Orang utan bernama Didi di Kebun Binatang Solo Safari, Jawa Tengah (Jateng) lepas hingga meninggalkan kompleks kebun binatang tersebut, Selasa (18/8/2026). Manajemen membeberken kronologi dan meminta maaf kepada warga sekitar.
Manajemen Solo Safari membenarkan perihal orang utan yang diduga lepas itu berasal dari tempatnya.
"Setelah menerima informasi terkait kejadian, TSI (Taman Safari Indonesia) Group segera mengerahkan tim internal yang memiliki kompetensi dalam penanganan satwa untuk melakukan pengamanan di lapangan," ujar Marketing Manager Solo Safari, Danu Widi Kismara lewat keterangan tertulis, dikutip dari detikJateng.
SCROLL TO CONTINUE WITH CONTENT
Danu mengatakan pengelola Solo Safari telah berhasil mengamankan orang utan tersebut. Solo Safari juga meminta maaf atas kekhawatiran yang ditimbulkan di tengah warga sekitar kebun binatang akibat insiden satwa lepas tersebut.
"Kami menyampaikan permintaan maaf atas kekhawatiran yang timbul dan menegaskan bahwa keselamatan, keamanan, serta kenyamanan masyarakat menjadi prioritas utama dalam setiap langkah penanganan," kata Danu.
General Manager (GM) Solo Safari, Miyana Harikna, mengatakan setelah mendapatkan informasi bahwa orang utan lepas, manajemen langsung mengecek kandang. Informasi bahwa orang utan itu tidak berada di dalam kandang bermula dari petugas penjaga yang mendapati kandang kosong.
"Jam 15.10 WIB, terus kami mengecek kondisi satwa juga, kan. Setiap saat kan memang sudah ada yang jaga, ternyata kan dia tidak ada di lokasi. Nah, tim internal karena sudah memiliki kompetensi dalam penanganan satwa, akhirnya melakukan pengamanan di lapangan," kata Miyaka saat dihubungi awak media, kemarin.
Miyana menyebut tim Solo Safari melakukan pencarian di luar kandang selama 30 menit.

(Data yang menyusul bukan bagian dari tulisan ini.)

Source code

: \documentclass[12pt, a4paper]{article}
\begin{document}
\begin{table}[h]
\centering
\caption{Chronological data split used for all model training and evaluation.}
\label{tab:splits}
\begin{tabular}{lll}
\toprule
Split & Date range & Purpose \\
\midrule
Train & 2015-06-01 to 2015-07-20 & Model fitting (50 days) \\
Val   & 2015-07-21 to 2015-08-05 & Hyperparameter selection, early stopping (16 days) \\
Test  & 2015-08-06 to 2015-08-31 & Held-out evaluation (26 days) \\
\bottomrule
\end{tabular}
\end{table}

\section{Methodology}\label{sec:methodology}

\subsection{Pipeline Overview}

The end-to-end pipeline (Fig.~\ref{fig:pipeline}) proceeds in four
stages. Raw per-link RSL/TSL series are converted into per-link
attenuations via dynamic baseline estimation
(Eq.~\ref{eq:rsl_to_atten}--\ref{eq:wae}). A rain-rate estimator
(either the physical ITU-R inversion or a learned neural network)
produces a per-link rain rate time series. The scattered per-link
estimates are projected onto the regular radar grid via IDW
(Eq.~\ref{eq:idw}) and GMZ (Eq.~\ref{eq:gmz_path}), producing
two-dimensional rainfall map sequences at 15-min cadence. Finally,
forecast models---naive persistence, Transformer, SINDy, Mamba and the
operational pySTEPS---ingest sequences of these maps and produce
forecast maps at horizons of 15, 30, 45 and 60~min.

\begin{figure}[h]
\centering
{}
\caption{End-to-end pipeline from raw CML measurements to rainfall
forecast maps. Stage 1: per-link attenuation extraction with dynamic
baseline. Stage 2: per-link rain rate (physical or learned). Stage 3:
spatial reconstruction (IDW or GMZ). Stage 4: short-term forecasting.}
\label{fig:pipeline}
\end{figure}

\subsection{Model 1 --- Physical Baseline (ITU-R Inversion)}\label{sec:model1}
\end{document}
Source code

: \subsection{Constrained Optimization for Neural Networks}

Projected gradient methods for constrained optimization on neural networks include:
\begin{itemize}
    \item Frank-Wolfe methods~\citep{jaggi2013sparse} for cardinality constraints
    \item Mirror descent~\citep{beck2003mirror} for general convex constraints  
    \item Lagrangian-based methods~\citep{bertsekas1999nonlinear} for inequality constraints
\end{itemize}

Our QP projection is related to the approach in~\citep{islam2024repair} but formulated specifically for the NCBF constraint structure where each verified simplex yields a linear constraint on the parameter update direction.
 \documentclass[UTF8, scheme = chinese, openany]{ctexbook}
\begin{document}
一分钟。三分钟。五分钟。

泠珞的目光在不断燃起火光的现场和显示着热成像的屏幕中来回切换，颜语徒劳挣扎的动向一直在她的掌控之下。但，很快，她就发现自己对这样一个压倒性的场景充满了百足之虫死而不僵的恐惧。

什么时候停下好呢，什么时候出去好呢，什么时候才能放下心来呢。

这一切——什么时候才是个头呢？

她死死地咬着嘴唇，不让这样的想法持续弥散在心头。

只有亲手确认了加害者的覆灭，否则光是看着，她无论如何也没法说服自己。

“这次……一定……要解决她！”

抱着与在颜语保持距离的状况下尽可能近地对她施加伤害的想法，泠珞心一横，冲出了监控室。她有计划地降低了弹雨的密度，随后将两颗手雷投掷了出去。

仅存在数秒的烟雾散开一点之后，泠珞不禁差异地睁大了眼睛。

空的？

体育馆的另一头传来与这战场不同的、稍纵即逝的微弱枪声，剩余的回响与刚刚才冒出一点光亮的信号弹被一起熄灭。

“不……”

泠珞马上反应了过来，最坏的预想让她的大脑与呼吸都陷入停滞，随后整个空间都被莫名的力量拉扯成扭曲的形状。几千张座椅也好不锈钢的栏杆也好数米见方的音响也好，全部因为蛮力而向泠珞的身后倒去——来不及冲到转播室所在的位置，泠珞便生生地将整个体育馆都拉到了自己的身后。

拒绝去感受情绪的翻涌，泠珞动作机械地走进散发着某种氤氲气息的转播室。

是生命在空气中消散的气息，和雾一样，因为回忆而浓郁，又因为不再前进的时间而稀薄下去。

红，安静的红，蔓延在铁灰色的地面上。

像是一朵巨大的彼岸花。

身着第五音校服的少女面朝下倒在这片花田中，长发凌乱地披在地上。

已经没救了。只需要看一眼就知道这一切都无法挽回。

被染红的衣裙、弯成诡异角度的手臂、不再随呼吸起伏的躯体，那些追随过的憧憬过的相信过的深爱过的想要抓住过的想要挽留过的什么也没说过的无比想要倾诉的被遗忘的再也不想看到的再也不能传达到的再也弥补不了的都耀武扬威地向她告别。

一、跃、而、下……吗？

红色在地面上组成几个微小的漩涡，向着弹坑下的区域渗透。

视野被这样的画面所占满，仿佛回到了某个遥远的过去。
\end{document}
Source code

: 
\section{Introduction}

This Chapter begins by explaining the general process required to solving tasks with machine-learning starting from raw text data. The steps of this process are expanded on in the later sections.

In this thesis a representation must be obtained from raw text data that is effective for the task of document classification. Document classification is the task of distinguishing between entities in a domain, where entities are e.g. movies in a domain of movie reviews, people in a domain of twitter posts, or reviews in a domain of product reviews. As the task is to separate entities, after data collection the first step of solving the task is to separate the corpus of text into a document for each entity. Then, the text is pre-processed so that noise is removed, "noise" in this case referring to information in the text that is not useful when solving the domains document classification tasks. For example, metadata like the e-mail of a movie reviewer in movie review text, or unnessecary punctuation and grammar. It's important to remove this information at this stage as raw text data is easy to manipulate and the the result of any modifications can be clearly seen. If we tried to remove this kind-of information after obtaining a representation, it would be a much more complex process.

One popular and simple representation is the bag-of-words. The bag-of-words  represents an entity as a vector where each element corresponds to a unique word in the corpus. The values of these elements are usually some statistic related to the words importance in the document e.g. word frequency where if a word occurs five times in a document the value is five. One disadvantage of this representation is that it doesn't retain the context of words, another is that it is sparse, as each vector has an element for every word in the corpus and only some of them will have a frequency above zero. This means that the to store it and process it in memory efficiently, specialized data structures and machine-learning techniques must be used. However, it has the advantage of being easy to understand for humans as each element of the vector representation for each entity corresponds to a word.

Sampai akhirnya, orang utan itu ditemukan berada di jalan raya.
"Jadi sebenarnya hanya karena kan kita ada proses mencari sebentar tadi, kurang lebihnya itu 30 menit ya di luar kandang itu. Karena kurang lebih 16.40 satwa sudah berhasil di-rescue," kata dia.
Selain pengamanan yang ketat, kini Didi si orang utan ditempatkan di pulau yang berada di tengah danau. Orang utan itu disebut punya anak berusia 2 tahun.

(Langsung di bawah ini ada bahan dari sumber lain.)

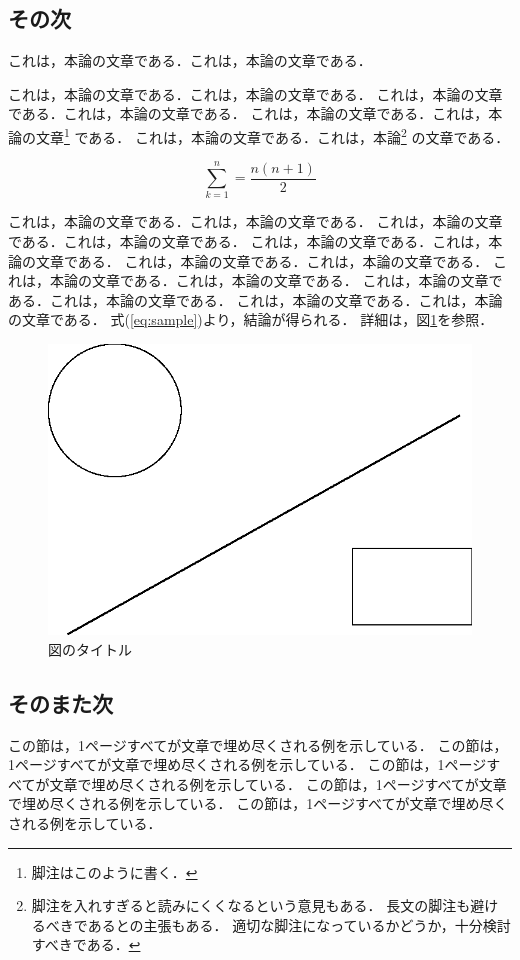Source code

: \subsection{その次}

これは，本論の文章である．これは，本論の文章である．

これは，本論の文章である．これは，本論の文章である．
これは，本論の文章である．これは，本論の文章である．
これは，本論の文章である．これは，本論の文章\footnote{
脚注はこのように書く．}
である．
これは，本論の文章である．これは，本論\footnote{
脚注を入れすぎると読みにくくなるという意見もある．
長文の脚注も避けるべきであるとの主張もある．
適切な脚注になっているかどうか，十分検討すべきである．}
の文章である．

\begin{equation}\label{eq:sample}
 \sum_{k = 1}^{n} = \frac{n(n+1)}{2}
\end{equation}

これは，本論の文章である．これは，本論の文章である．
これは，本論の文章である．これは，本論の文章である．
これは，本論の文章である．これは，本論の文章である．
これは，本論の文章である．これは，本論の文章である．
これは，本論の文章である．これは，本論の文章である．
これは，本論の文章である．これは，本論の文章である．
これは，本論の文章である．これは，本論の文章である．
式(\ref{eq:sample})より，結論が得られる．
詳細は，図\ref{figure:sample}を参照．

\begin{figure}[tbp]
 \begin{center}
  \includegraphics[width=0.5\columnwidth]{fig.eps}
 \end{center}
 \caption{\label{figure:sample}図のタイトル}
\end{figure}

\subsection{そのまた次}

この節は，1ページすべてが文章で埋め尽くされる例を示している．
この節は，1ページすべてが文章で埋め尽くされる例を示している．
この節は，1ページすべてが文章で埋め尽くされる例を示している．
この節は，1ページすべてが文章で埋め尽くされる例を示している．
この節は，1ページすべてが文章で埋め尽くされる例を示している．

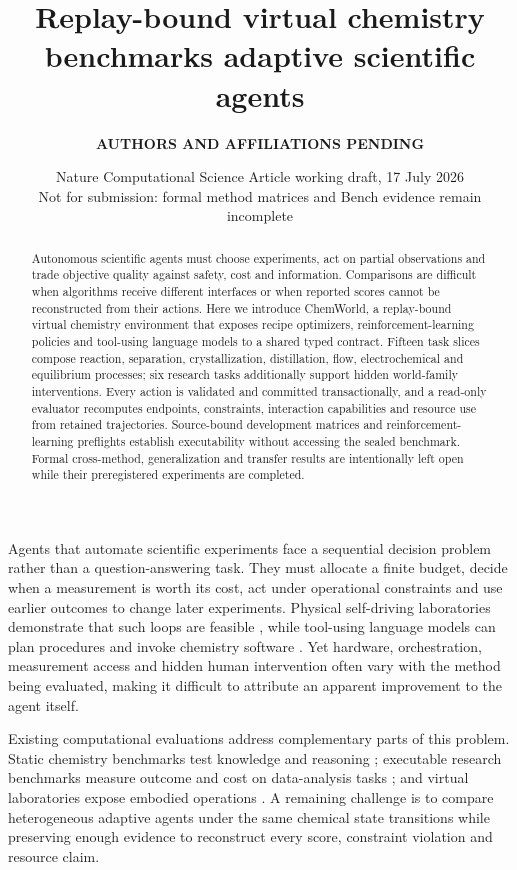 \documentclass[11pt]{article}
\title{\textbf{Replay-bound virtual chemistry benchmarks adaptive scientific agents}}
\author{\textbf{AUTHORS AND AFFILIATIONS PENDING}}
\date{Nature Computational Science Article working draft, 17 July 2026\\
\textcolor{pending}{Not for submission: formal method matrices and Bench evidence remain incomplete}}
\begin{document}
\maketitle

\begin{abstract}
Autonomous scientific agents must choose experiments, act on partial observations and trade objective quality against safety, cost and information. Comparisons are difficult when algorithms receive different interfaces or when reported scores cannot be reconstructed from their actions. Here we introduce ChemWorld, a replay-bound virtual chemistry environment that exposes recipe optimizers, reinforcement-learning policies and tool-using language models to a shared typed contract. Fifteen task slices compose reaction, separation, crystallization, distillation, flow, electrochemical and equilibrium processes; six research tasks additionally support hidden world-family interventions. Every action is validated and committed transactionally, and a read-only evaluator recomputes endpoints, constraints, interaction capabilities and resource use from retained trajectories. Source-bound development matrices and reinforcement-learning preflights establish executability without accessing the sealed benchmark. Formal cross-method, generalization and transfer results are intentionally left open while their preregistered experiments are completed.
\end{abstract}

Agents that automate scientific experiments face a sequential decision problem rather than a question-answering task. They must allocate a finite budget, decide when a measurement is worth its cost, act under operational constraints and use earlier outcomes to change later experiments. Physical self-driving laboratories demonstrate that such loops are feasible \citep{shields2021bo,szymanski2023alab,abolhasani2023sdl}, while tool-using language models can plan procedures and invoke chemistry software \citep{boiko2023coscientist,bran2024chemcrow}. Yet hardware, orchestration, measurement access and hidden human intervention often vary with the method being evaluated, making it difficult to attribute an apparent improvement to the agent itself.

Existing computational evaluations address complementary parts of this problem. Static chemistry benchmarks test knowledge and reasoning \citep{jablonka2024predictive,schneider2024chembench}; executable research benchmarks measure outcome and cost on data-analysis tasks \citep{chen2025scienceagentbench}; and virtual laboratories expose embodied operations \citep{beeler2024chemgymrl,li2025labutopia}. A remaining challenge is to compare heterogeneous adaptive agents under the same chemical state transitions while preserving enough evidence to reconstruct every score, constraint violation and resource claim.
\end{document}

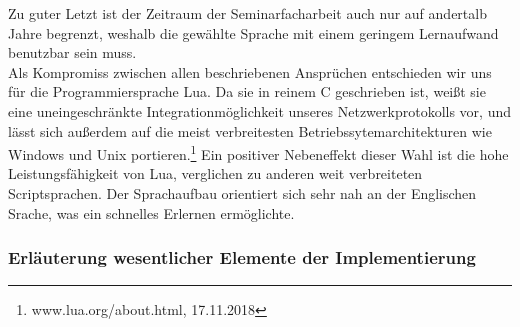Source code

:\documentclass[12pt, a4paper]{scrartcl}
\begin{document}
Zu guter Letzt ist der Zeitraum der Seminarfacharbeit auch nur auf andertalb Jahre begrenzt, weshalb die gewählte Sprache mit einem geringem Lernaufwand benutzbar sein muss.\\
Als Kompromiss zwischen allen beschriebenen Ansprüchen entschieden wir uns für die Programmiersprache Lua. Da sie in reinem C geschrieben ist, weißt sie eine uneingeschränkte Integrationmöglichkeit unseres Netzwerkprotokolls vor, und lässt sich außerdem auf die meist verbreitesten Betriebssytemarchitekturen wie Windows und Unix portieren.\footnote{www.lua.org/about.html, 17.11.2018} Ein positiver Nebeneffekt dieser Wahl ist die hohe Leistungsfähigkeit von Lua, verglichen zu anderen weit verbreiteten Scriptsprachen. Der Sprachaufbau orientiert sich sehr nah an der Englischen Srache, was ein schnelles Erlernen ermöglichte. 


\subsubsection{Erläuterung wesentlicher Elemente der Implementierung}
\end{document}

"Betul sekali, betul betul di pulau. Besok bisa dilihat di pulau kok. Itu cowok soalnya, jantan. Memang dia kayak inilah, jantan lebih oke. Anaknya masih dua tahunan, dia baru ini masih punya baby kok, masih nyusu mamanya," kata dia.
Miyana mengungkapkan penyebab orang utan lepas dan berkeliaran di jalan raya. Miyana mengatakan orang utan tersebut penasaran memanjat tembok.
"Sudah (diketahui sebab lepasnya), karena dia pengamanan kami itu kan berlapis dan dia itu memang karena orang utan itu 90% bisa meniru orang toh, jadi dia itu sangat curious sekali untuk lihat dan menjalankan ini loh," kata Miyana.
Miyana mengatakan pengelola telah melakukan pengamanan yang sangat ketat. Namun, ternyata Didi mampu melepas elektrik pengaman yang diberikan Solo Safari.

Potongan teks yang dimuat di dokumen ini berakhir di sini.